▶ WHAT NEEDS TO BE DONE:
Within the listing below, count the lines that have the string "updateUserRoleAction". Answer with that number only.

▶ STORED DATA:
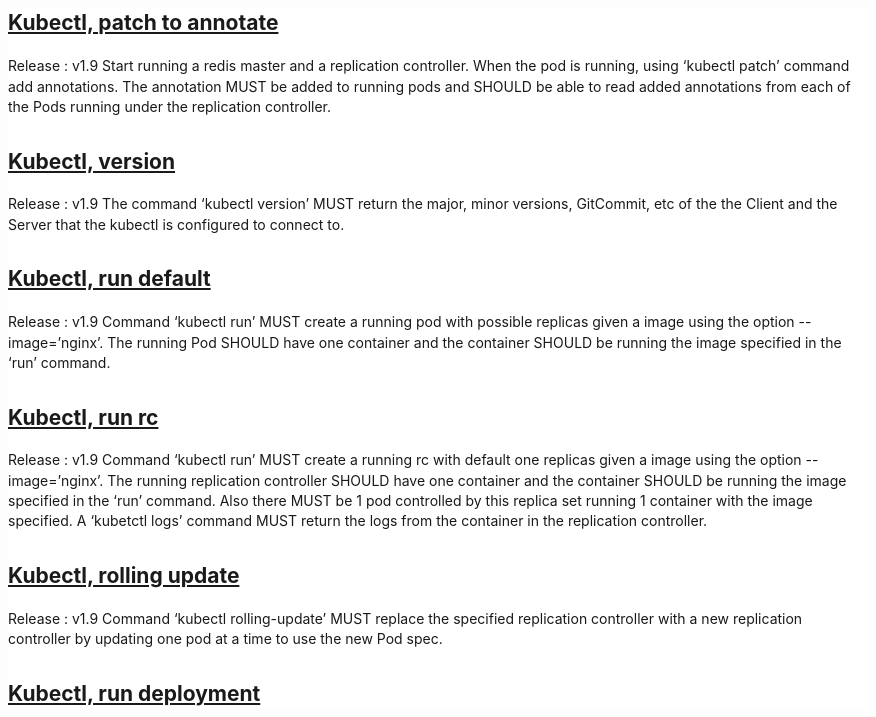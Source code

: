 

## [Kubectl, patch to annotate](https://github.com/kubernetes/kubernetes/tree/v1.11.0/test/e2e/kubectl/kubectl.go#L1129)

Release : v1.9
Start running a redis master and a replication controller. When the pod is running, using ‘kubectl patch’ command add annotations. The annotation MUST be added to running pods and SHOULD be able to read added annotations from each of the Pods running under the replication controller.



## [Kubectl, version](https://github.com/kubernetes/kubernetes/tree/v1.11.0/test/e2e/kubectl/kubectl.go#L1163)

Release : v1.9
The command ‘kubectl version’ MUST return the major, minor versions,  GitCommit, etc of the the Client and the Server that the kubectl is configured to connect to.



## [Kubectl, run default](https://github.com/kubernetes/kubernetes/tree/v1.11.0/test/e2e/kubectl/kubectl.go#L1195)

Release : v1.9
Command ‘kubectl run’ MUST create a running pod with possible replicas given a image using the option --image=’nginx’. The running Pod SHOULD have one container and the container SHOULD be running the image specified in the ‘run’ command.



## [Kubectl, run rc](https://github.com/kubernetes/kubernetes/tree/v1.11.0/test/e2e/kubectl/kubectl.go#L1230)

Release : v1.9
Command ‘kubectl run’ MUST create a running rc with default one replicas given a image using the option --image=’nginx’. The running replication controller SHOULD have one container and the container SHOULD be running the image specified in the ‘run’ command. Also there MUST be 1 pod controlled by this replica set running 1 container with the image specified. A ‘kubetctl logs’ command MUST return the logs from the container in the replication controller.



## [Kubectl, rolling update](https://github.com/kubernetes/kubernetes/tree/v1.11.0/test/e2e/kubectl/kubectl.go#L1291)

Release : v1.9
Command ‘kubectl rolling-update’ MUST replace the specified replication controller with a new replication controller by updating one pod at a time to use the new Pod spec.



## [Kubectl, run deployment](https://github.com/kubernetes/kubernetes/tree/v1.11.0/test/e2e/kubectl/kubectl.go#L1340)
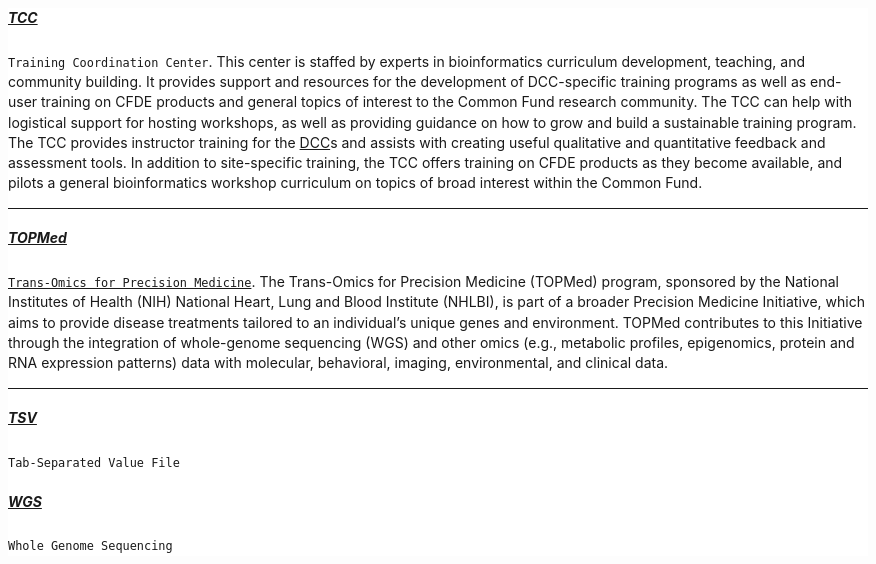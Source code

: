 
##### <u>TCC</u>
`Training Coordination Center`. This center is staffed by experts in bioinformatics curriculum development, teaching, and community building. It provides support and resources for the development of DCC-specific training programs as well as end-user training on CFDE products and general topics of interest to the Common Fund research community. The TCC can help with logistical support for hosting workshops, as well as providing guidance on how to grow and build a sustainable training program. The TCC provides instructor training for the [DCC](#DCC)s and assists with creating useful qualitative and quantitative feedback and assessment tools. In addition to site-specific training, the TCC offers training on CFDE products as they become available, and pilots a general bioinformatics workshop curriculum on topics of broad interest within the Common Fund.

---

##### <u>TOPMed</u>
[`Trans-Omics for Precision Medicine`](https://www.nhlbiwgs.org/).  The Trans-Omics for Precision Medicine (TOPMed) program, sponsored by the National Institutes of Health (NIH) National Heart, Lung and Blood Institute (NHLBI), is part of a broader Precision Medicine Initiative, which aims to provide disease treatments tailored to an individual’s unique genes and environment. TOPMed contributes to this Initiative through the integration of whole-genome sequencing (WGS) and other omics (e.g., metabolic profiles, epigenomics, protein and RNA expression patterns) data with molecular, behavioral, imaging, environmental, and clinical data.

---

##### <u>TSV</u>
`Tab-Separated Value File`

##### <u>WGS</u>
`Whole Genome Sequencing`




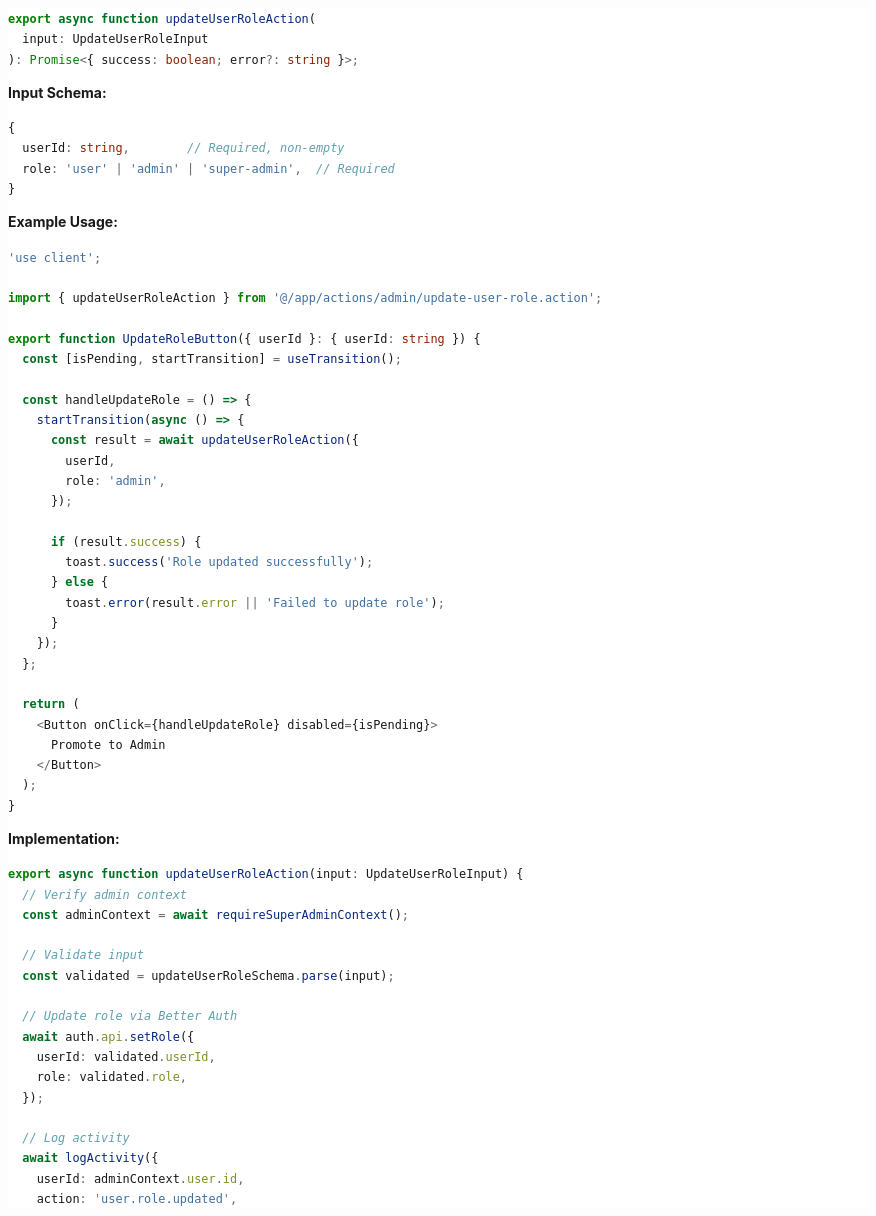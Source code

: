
 ```typescript
export async function updateUserRoleAction(
  input: UpdateUserRoleInput
): Promise<{ success: boolean; error?: string }>;
```

**Input Schema:**

```typescript
{
  userId: string,        // Required, non-empty
  role: 'user' | 'admin' | 'super-admin',  // Required
}
```

**Example Usage:**

```typescript
'use client';

import { updateUserRoleAction } from '@/app/actions/admin/update-user-role.action';

export function UpdateRoleButton({ userId }: { userId: string }) {
  const [isPending, startTransition] = useTransition();

  const handleUpdateRole = () => {
    startTransition(async () => {
      const result = await updateUserRoleAction({
        userId,
        role: 'admin',
      });

      if (result.success) {
        toast.success('Role updated successfully');
      } else {
        toast.error(result.error || 'Failed to update role');
      }
    });
  };

  return (
    <Button onClick={handleUpdateRole} disabled={isPending}>
      Promote to Admin
    </Button>
  );
}
```

**Implementation:**

```typescript
export async function updateUserRoleAction(input: UpdateUserRoleInput) {
  // Verify admin context
  const adminContext = await requireSuperAdminContext();

  // Validate input
  const validated = updateUserRoleSchema.parse(input);

  // Update role via Better Auth
  await auth.api.setRole({
    userId: validated.userId,
    role: validated.role,
  });

  // Log activity
  await logActivity({
    userId: adminContext.user.id,
    action: 'user.role.updated',
```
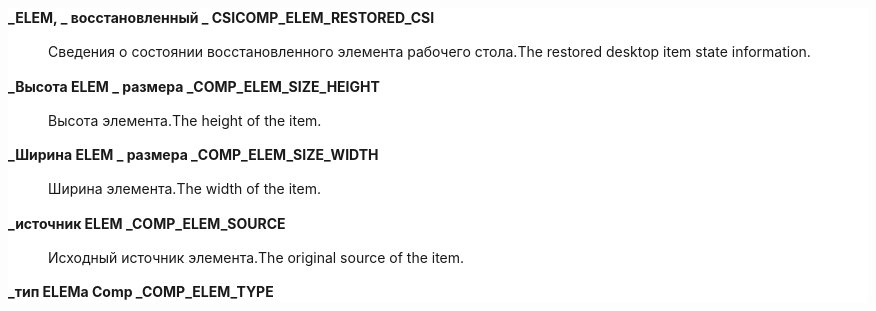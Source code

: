 <span data-ttu-id="ff27e-141"><span id="COMP_ELEM_RESTORED_CSI"></span><span id="comp_elem_restored_csi"></span>**\_ELEM, \_ восстановленный \_ CSI**</span><span class="sxs-lookup"><span data-stu-id="ff27e-141"><span id="COMP_ELEM_RESTORED_CSI"></span><span id="comp_elem_restored_csi"></span>**COMP\_ELEM\_RESTORED\_CSI**</span></span>
</dt> <dd> <dl> <dt>



<span data-ttu-id="ff27e-142">Сведения о состоянии восстановленного элемента рабочего стола.</span><span class="sxs-lookup"><span data-stu-id="ff27e-142">The restored desktop item state information.</span></span>


</dt> </dl> </dd> <dt>

<span data-ttu-id="ff27e-143"><span id="COMP_ELEM_SIZE_HEIGHT"></span><span id="comp_elem_size_height"></span>**\_Высота ELEM \_ размера \_**</span><span class="sxs-lookup"><span data-stu-id="ff27e-143"><span id="COMP_ELEM_SIZE_HEIGHT"></span><span id="comp_elem_size_height"></span>**COMP\_ELEM\_SIZE\_HEIGHT**</span></span>
</dt> <dd> <dl> <dt>



<span data-ttu-id="ff27e-144">Высота элемента.</span><span class="sxs-lookup"><span data-stu-id="ff27e-144">The height of the item.</span></span>


</dt> </dl> </dd> <dt>

<span data-ttu-id="ff27e-145"><span id="COMP_ELEM_SIZE_WIDTH"></span><span id="comp_elem_size_width"></span>**\_Ширина ELEM \_ размера \_**</span><span class="sxs-lookup"><span data-stu-id="ff27e-145"><span id="COMP_ELEM_SIZE_WIDTH"></span><span id="comp_elem_size_width"></span>**COMP\_ELEM\_SIZE\_WIDTH**</span></span>
</dt> <dd> <dl> <dt>



<span data-ttu-id="ff27e-146">Ширина элемента.</span><span class="sxs-lookup"><span data-stu-id="ff27e-146">The width of the item.</span></span>


</dt> </dl> </dd> <dt>

<span data-ttu-id="ff27e-147"><span id="COMP_ELEM_SOURCE"></span><span id="comp_elem_source"></span>**\_источник ELEM \_**</span><span class="sxs-lookup"><span data-stu-id="ff27e-147"><span id="COMP_ELEM_SOURCE"></span><span id="comp_elem_source"></span>**COMP\_ELEM\_SOURCE**</span></span>
</dt> <dd> <dl> <dt>



<span data-ttu-id="ff27e-148">Исходный источник элемента.</span><span class="sxs-lookup"><span data-stu-id="ff27e-148">The original source of the item.</span></span>


</dt> </dl> </dd> <dt>

<span data-ttu-id="ff27e-149"><span id="COMP_ELEM_TYPE"></span><span id="comp_elem_type"></span>**\_тип ELEMа Comp \_**</span><span class="sxs-lookup"><span data-stu-id="ff27e-149"><span id="COMP_ELEM_TYPE"></span><span id="comp_elem_type"></span>**COMP\_ELEM\_TYPE**</span></span>
</dt> <dd> <dl> <dt>


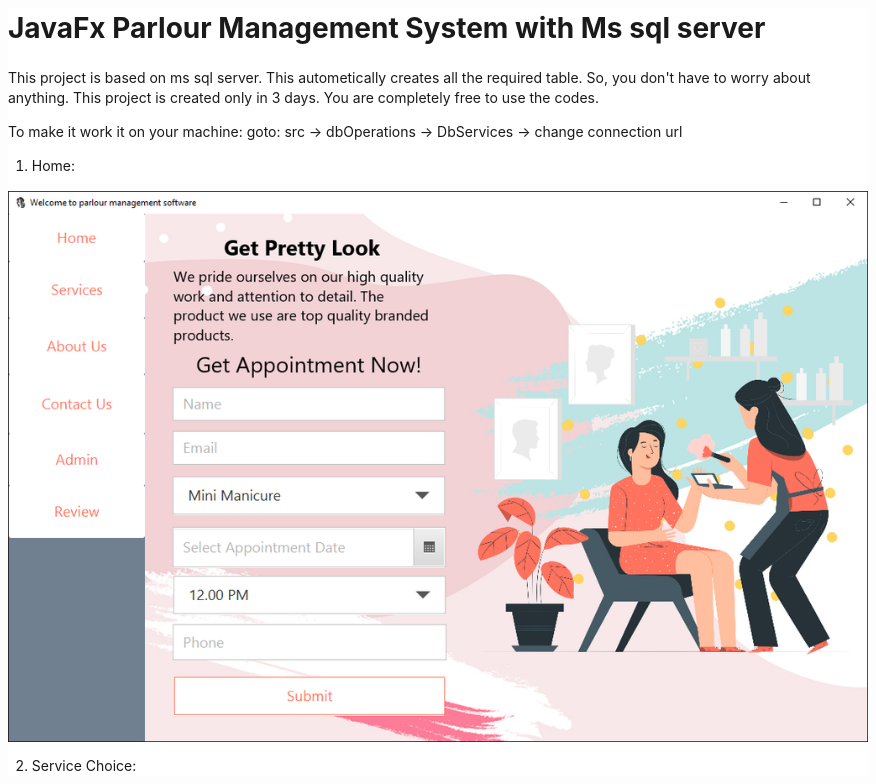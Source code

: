 # JavaFx Parlour Management System with Ms sql server

This project is based on ms sql server. This autometically creates all the required table. So, you don't have to worry about anything. This project is created only in 3 days. You are completely free to use the codes.

To make it work it on your machine:
goto: src -> dbOperations -> DbServices -> change connection url

1. Home:
  <img src="./ReadmeImages/1.png" style="margin: 10px auto;display: block;" width="1175">
  
2. Service Choice:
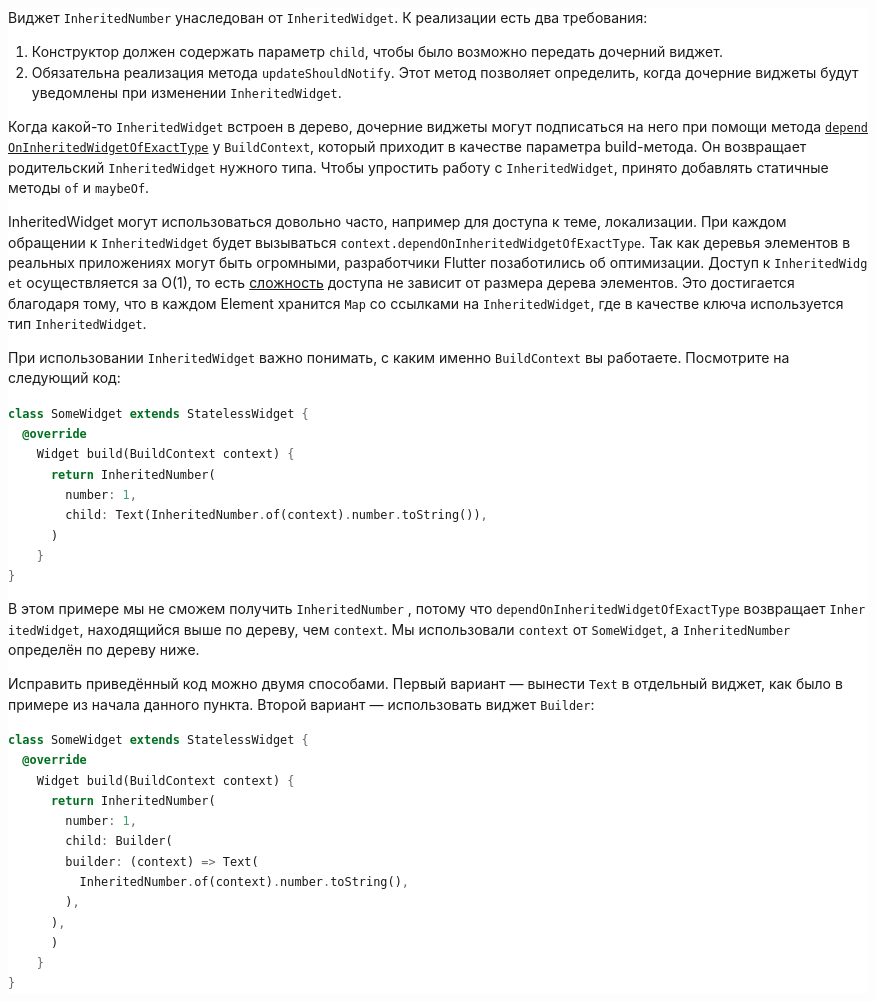 Виджет `InheritedNumber` унаследован от `InheritedWidget`. К реализации есть два требования:

1. Конструктор должен содержать параметр `child`, чтобы было возможно передать дочерний виджет.
2. Обязательна реализация метода `updateShouldNotify`. Этот метод позволяет определить, когда дочерние виджеты будут уведомлены при изменении `InheritedWidget`.

Когда какой-то `InheritedWidget` встроен в дерево, дочерние виджеты могут подписаться на него при помощи метода [`dependOnInheritedWidgetOfExactType`](https://api.flutter.dev/flutter/widgets/BuildContext/dependOnInheritedWidgetOfExactType.html) у `BuildContext`, который приходит в качестве параметра build-метода. Он возвращает родительский `InheritedWidget` нужного типа. Чтобы упростить работу с `InheritedWidget`, принято добавлять статичные методы `of` и `maybeOf`.

InheritedWidget могут использоваться довольно часто, например для доступа к теме, локализации. При каждом обращении к `InheritedWidget` будет вызываться `context.dependOnInheritedWidgetOfExactType`. Так как деревья элементов в реальных приложениях могут быть огромными, разработчики Flutter позаботились об оптимизации. Доступ к `InheritedWidget` осуществляется за O(1), то есть [сложность](https://habr.com/ru/articles/444594/) доступа не зависит от размера дерева элементов. Это достигается благодаря тому, что в каждом Element хранится `Map` со ссылками на `InheritedWidget`, где в качестве ключа используется тип `InheritedWidget`.

При использовании `InheritedWidget` важно понимать, с каким именно `BuildContext` вы работаете. Посмотрите на следующий код:

```dart
class SomeWidget extends StatelessWidget {
  @override
	Widget build(BuildContext context) {
	  return InheritedNumber(
	    number: 1,
	    child: Text(InheritedNumber.of(context).number.toString()),
	  )
	}
}
```

В этом примере мы не сможем получить `InheritedNumber` , потому что `dependOnInheritedWidgetOfExactType` возвращает `InheritedWidget`, находящийся выше по дереву, чем `context`. Мы использовали `context` от `SomeWidget`, а `InheritedNumber` определён по дереву ниже.

Исправить приведённый код можно двумя способами. Первый вариант — вынести `Text` в отдельный виджет, как было в примере из начала данного пункта. Второй вариант — использовать виджет `Builder`:

```dart
class SomeWidget extends StatelessWidget {
  @override
	Widget build(BuildContext context) {
	  return InheritedNumber(
	    number: 1,
	    child: Builder(
        builder: (context) => Text(
          InheritedNumber.of(context).number.toString(),
        ),
      ),
	  )
	}
}
```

▶ ANSWER FOR THE TASK:
4